Quel est le rôle des activités expérimentales des élèves dans leurs apprentissages en Sciences
physiques et chimiques ? Cette formulation recouvre en fait deux questions :
Quelle est la place des séances de travaux pratiques dans l'enseignement de ce champ
disciplinaire ? La réponse à cette question est facile car il suffit de regarder la part de l'horaire affecté à ce
type d'enseignement : le temps passé au laboratoire peut aller jusqu’à environ 50% de l’horaire
(notamment dans les filières de lycées encore appelées actuellement technologiques) et de considérer la
place de l'évaluation des savoir-faire expérimentaux dans les examens, qui, de très faible, voire inexistante
il y a quelques années, ne cesse de prendre de l’importance.
Quel est notre perception de la pratique expérimentale ? La réponse à cette question est
autrement plus délicate car elle conduit souvent à remettre en cause les pratiques pédagogiques usuelles.
En particulier, s'il est nécessaire que les élèves manipulent pendant les séances de travaux pratiques de
Sciences physiques et chimiques, cette condition est loin d'être suffisante pour être assuré de l'efficacité
du travail effectué au laboratoire.

Physique et Chimie : deux exemples d'activités intellectuelles.

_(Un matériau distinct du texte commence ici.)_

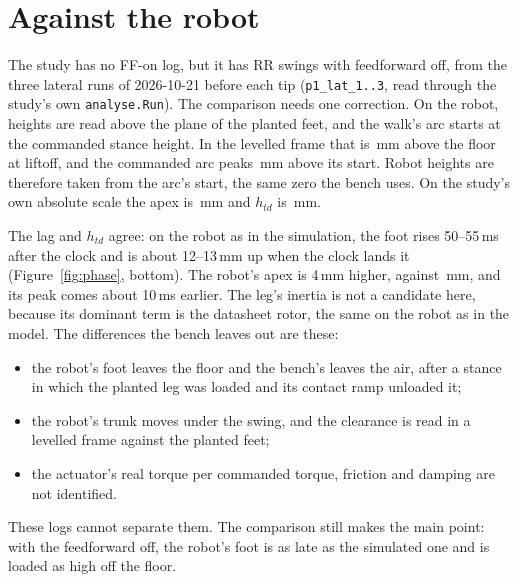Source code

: \documentclass[11pt,a4paper]{article}
\newcommand{\code}[1]{\texttt{#1}}
\begin{document}
\section{Against the robot}
\label{sec:robot}

The study has no FF-on log, but it has \RobN{} RR swings with feedforward off,
from the three lateral runs of 2026-10-21 before each tip (\code{p1\_lat\_1..3},
read through the study's own \code{analyse.Run}). The comparison needs one
correction. On the robot, heights are read above the plane of the planted
feet, and the walk's arc starts at the commanded stance height. In the levelled
frame that is \RobZlo\,mm above the floor at liftoff, and the commanded arc
peaks \RobRefPk\,mm above its start. Robot heights are therefore taken from the
arc's start, the same zero the bench uses. On the study's own absolute scale
the apex is \RobApexAbs\,mm and $h_{td}$ is \RobHtdAbs\,mm.

\begin{table}[h]
\centering\small

\caption{The robot (feedforward off, on the floor, walking) against the hung-up
leg with the feedforward off and on. Medians, with the 10th and 90th
percentiles.}
\label{tab:robot}
\end{table}

The lag and $h_{td}$ agree: on the robot as in the simulation, the foot rises
50--55\,ms after the clock and is about 12--13\,mm up when the clock lands it
(Figure~\ref{fig:phase}, bottom). The robot's apex is 4\,mm higher, \RobApex{}
against \ApexOff\,mm, and its peak comes about 10\,ms earlier. The leg's
inertia is not a candidate here, because its dominant term is the datasheet
rotor, the same on the robot as in the model. The differences the bench leaves
out are these:
\begin{itemize}[leftmargin=1.5em]
\item the robot's foot leaves the floor and the bench's leaves the air, after a
stance in which the planted leg was loaded and its contact ramp unloaded it;
\item the robot's trunk moves under the swing, and the clearance is read in a
levelled frame against the planted feet;
\item the actuator's real torque per commanded torque, friction and damping
are not identified.
\end{itemize}
These logs cannot separate them. The comparison still makes the main point:
with the feedforward off, the robot's foot is as late as the simulated one and
is loaded as high off the floor.
\end{document}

Physique et Chimie sont des constructions de l'esprit qui aboutissent aux concepts et aux lois que
tout professeur connaît. Si les principes ne sont pas associés aux activités intellectuelles qui les ont
produits ou qui les mettent en oeuvre, ces principes ne sont que des énoncés c'est à dire des traces écrites
sur une page ou des phrases prononcées.
On entend souvent dire que les élèves ont appris mais qu'ils ne savent pas appliquer. Ils ont en
effet entendu ou lu des énoncés, mais n'ayant pas eu l'occasion de les construire par eux-mêmes, ils n'ont
pas su se les approprier et les énoncés généraux restent comme extérieurs à leur pensée. Or, le plus
important est, non pas l'énoncé des contenus, mais la pensée qui les sous-tend.

Si on considère que la Physique et la Chimie sont des activités intellectuelles, alors, la formation à
ces activités intellectuelles doit être au centre de leur enseignement. Il ne faut pas enseigner les résultats
des sciences comme des données à croire mais comme des résultats produits par des méthodes.

"Rien ne va de soi. Rien n'est donné. Tout est construit."


(Gaston Bachelard)
(philosophe français 1884-1962)

Réflexion sur les travaux pratiques en Sciences physiques et chimiques fondamentales et appliquées (octobre 2001)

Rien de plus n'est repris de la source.